Report the lines of the material that carry the string "have".

-------

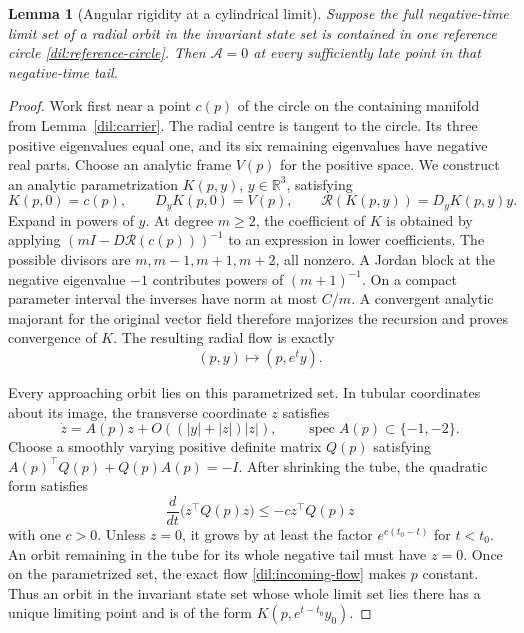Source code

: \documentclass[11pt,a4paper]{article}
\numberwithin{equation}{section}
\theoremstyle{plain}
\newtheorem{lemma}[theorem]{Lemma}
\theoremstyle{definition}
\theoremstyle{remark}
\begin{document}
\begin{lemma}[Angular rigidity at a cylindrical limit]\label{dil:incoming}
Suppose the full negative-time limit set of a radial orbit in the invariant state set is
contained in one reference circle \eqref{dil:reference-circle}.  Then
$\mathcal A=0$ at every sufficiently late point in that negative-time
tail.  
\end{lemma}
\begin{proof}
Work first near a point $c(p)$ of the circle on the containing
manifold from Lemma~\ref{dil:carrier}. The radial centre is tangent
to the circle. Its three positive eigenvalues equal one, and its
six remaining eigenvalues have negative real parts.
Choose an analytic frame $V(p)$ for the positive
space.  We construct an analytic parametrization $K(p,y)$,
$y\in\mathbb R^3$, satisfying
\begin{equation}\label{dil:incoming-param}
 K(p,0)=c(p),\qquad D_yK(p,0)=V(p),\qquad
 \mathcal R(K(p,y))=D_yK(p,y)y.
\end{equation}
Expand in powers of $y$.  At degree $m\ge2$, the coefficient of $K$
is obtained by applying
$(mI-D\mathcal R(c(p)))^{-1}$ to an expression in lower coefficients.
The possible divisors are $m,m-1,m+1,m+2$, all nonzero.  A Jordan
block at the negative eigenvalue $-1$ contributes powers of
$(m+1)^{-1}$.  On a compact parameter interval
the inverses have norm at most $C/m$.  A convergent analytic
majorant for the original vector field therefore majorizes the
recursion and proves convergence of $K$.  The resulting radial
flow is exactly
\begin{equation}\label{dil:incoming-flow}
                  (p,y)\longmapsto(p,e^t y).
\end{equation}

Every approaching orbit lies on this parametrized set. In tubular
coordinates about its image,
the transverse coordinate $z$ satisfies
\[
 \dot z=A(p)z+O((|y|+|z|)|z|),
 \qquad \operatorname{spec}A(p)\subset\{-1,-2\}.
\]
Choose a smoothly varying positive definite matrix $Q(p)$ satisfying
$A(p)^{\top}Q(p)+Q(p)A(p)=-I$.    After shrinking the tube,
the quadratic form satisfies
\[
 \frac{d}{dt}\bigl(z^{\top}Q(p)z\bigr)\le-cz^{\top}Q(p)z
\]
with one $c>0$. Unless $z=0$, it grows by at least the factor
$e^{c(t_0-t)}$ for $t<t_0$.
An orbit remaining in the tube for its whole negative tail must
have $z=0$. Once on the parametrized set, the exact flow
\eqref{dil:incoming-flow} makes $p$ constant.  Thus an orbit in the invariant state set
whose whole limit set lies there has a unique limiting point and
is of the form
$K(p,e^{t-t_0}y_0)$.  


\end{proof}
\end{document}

-------

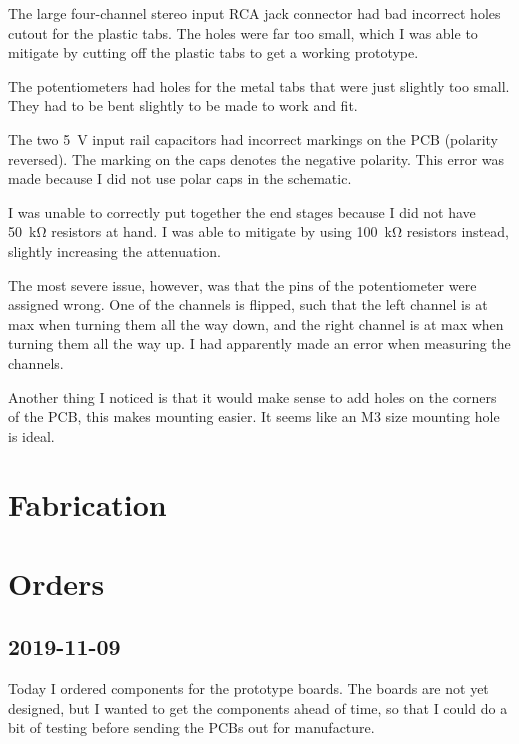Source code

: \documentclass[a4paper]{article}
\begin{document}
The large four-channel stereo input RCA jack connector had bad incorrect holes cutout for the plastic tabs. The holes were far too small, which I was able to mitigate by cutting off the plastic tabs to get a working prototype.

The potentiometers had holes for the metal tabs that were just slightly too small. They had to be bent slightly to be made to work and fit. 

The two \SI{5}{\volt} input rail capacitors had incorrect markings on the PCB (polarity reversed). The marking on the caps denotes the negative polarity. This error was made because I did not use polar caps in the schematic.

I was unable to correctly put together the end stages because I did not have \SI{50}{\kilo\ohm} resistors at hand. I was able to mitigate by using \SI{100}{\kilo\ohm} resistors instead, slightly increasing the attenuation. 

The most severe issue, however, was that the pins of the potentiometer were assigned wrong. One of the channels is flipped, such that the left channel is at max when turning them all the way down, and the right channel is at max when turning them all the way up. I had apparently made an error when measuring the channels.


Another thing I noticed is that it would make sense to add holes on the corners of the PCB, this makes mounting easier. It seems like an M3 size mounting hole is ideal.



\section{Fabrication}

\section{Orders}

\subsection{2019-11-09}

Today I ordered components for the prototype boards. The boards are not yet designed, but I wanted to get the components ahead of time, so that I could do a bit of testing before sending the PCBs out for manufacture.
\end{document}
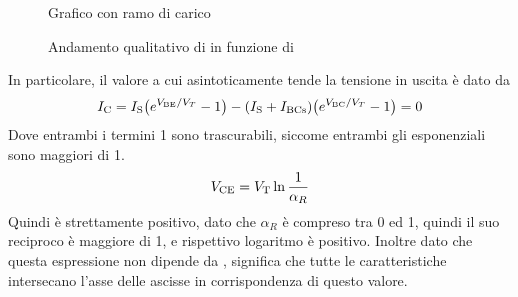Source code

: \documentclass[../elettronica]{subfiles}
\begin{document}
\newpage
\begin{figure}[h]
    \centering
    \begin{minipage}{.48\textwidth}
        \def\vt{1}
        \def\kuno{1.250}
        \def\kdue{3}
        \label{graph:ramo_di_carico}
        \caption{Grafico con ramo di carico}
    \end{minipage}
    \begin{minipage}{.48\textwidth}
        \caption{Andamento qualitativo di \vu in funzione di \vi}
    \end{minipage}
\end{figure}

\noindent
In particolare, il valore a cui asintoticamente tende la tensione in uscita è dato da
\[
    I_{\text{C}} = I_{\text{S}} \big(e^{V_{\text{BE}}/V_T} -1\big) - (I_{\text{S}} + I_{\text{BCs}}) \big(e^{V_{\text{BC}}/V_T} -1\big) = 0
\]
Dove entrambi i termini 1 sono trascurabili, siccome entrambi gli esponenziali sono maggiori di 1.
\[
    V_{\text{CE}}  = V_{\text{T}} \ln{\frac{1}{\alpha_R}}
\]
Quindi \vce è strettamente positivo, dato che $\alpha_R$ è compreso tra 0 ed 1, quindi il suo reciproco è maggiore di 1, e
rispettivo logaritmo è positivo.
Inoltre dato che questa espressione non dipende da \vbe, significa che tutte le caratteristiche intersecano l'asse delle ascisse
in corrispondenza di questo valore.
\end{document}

-------

** Problem solution **
six remaining eigenvalues have negative real parts.
the inverses have norm at most $C/m$.  A convergent analytic
have $z=0$. Once on the parametrized set, the exact flow
I was unable to correctly put together the end stages because I did not have \SI{50}{\kilo\ohm} resistors at hand. I was able to mitigate by using \SI{100}{\kilo\ohm} resistors instead, slightly increasing the attenuation. 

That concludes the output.